С этими словами он поспешно вышел из комнаты. Медсестры, ожидавшие снаружи, снова заперли дверь и проводили его обратно по коридору.
Глава 44
Тэрри Гэблер занял свое место на открытой террасе кафе Ремуар и со вздохом раскрыл газету «Ле Курье». Потребовалось меньше минуты, чтобы официантка принесла его обычный заказ – бокал «Pflumli», тарелочку холодного вяленого мяса и несколько ломтиков черного хлеба.
– Бонжур, месье Гэблер, - сказала она.
– Мерси, Анна, - ответил Гэблер с, как он надеялся, победной улыбкой. Она отошла, и он наблюдал за покачиванием ее бедер долгим взглядом. Затем он обратил внимание на «Pflumli», взял бокал и сделал глоток, вздохнув от удовольствия. За год до этого он ушел в отставку со своей должности госслужащего, и для него вечерний аперитив в придорожном кафе стал чем-то вроде ритуала. Особенно ему нравилось кафе Ремуар – хотя с него и не открывался вид на озеро, оно было одним из немногих оставшихся в Женеве традиционных кафе, а также, учитывая расположение, в центре города на Place-du-Cirque, оно было идеальным местом для наслаждения городской суетой.
Он сделал еще один глоток бренди, аккуратно сложил газету на третьей странице, и огляделся. В это время кафе было заполнено обычным контингентом – туристами, бизнесменами, студентами и маленькими стайками сплетничающих женщин. Улица была загружена, мимо проносились машины, люди семенили тут и там. До праздника Fetes de Genиve оставалось совсем немного и отели города уже были заполнены людьми, ожидающими всемирно известного фейерверка.

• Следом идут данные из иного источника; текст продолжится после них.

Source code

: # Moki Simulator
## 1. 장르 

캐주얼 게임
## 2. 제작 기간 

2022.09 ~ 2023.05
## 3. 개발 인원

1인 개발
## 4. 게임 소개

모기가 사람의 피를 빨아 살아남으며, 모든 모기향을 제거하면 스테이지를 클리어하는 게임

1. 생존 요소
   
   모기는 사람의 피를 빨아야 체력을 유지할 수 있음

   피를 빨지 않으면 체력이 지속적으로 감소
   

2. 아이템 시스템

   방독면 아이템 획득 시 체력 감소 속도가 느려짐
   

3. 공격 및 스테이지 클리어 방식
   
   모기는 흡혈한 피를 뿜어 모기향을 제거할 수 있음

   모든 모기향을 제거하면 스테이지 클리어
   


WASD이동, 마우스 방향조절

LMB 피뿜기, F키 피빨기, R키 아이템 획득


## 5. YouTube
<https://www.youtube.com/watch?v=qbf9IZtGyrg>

Он аккуратно положил кусок вяленого мяса на хлеб, поднес к губам и собирался откусить, когда внезапно, с громким скрежетом тормозов, машина подлетела к бордюру в четырех футах от того места на террасе, где он находился. Это была не просто какая-то машина. Она выглядела как нечто из будущего – низкая посадка, одновременно гладкая и угловатая, кажется, слепленная из одного куска огненно-красного граната. Массивные колесные диски доходили до верха приборной панели, едва видной за тонированным черным стеклом. Гэблер никогда не видел такого автомобиля. Бессознательно, он отложил кусок хлеба и уставился на это зрелище. Он увидел эмблему Ламборджини на агрессивном капоте, где должна была быть решетка.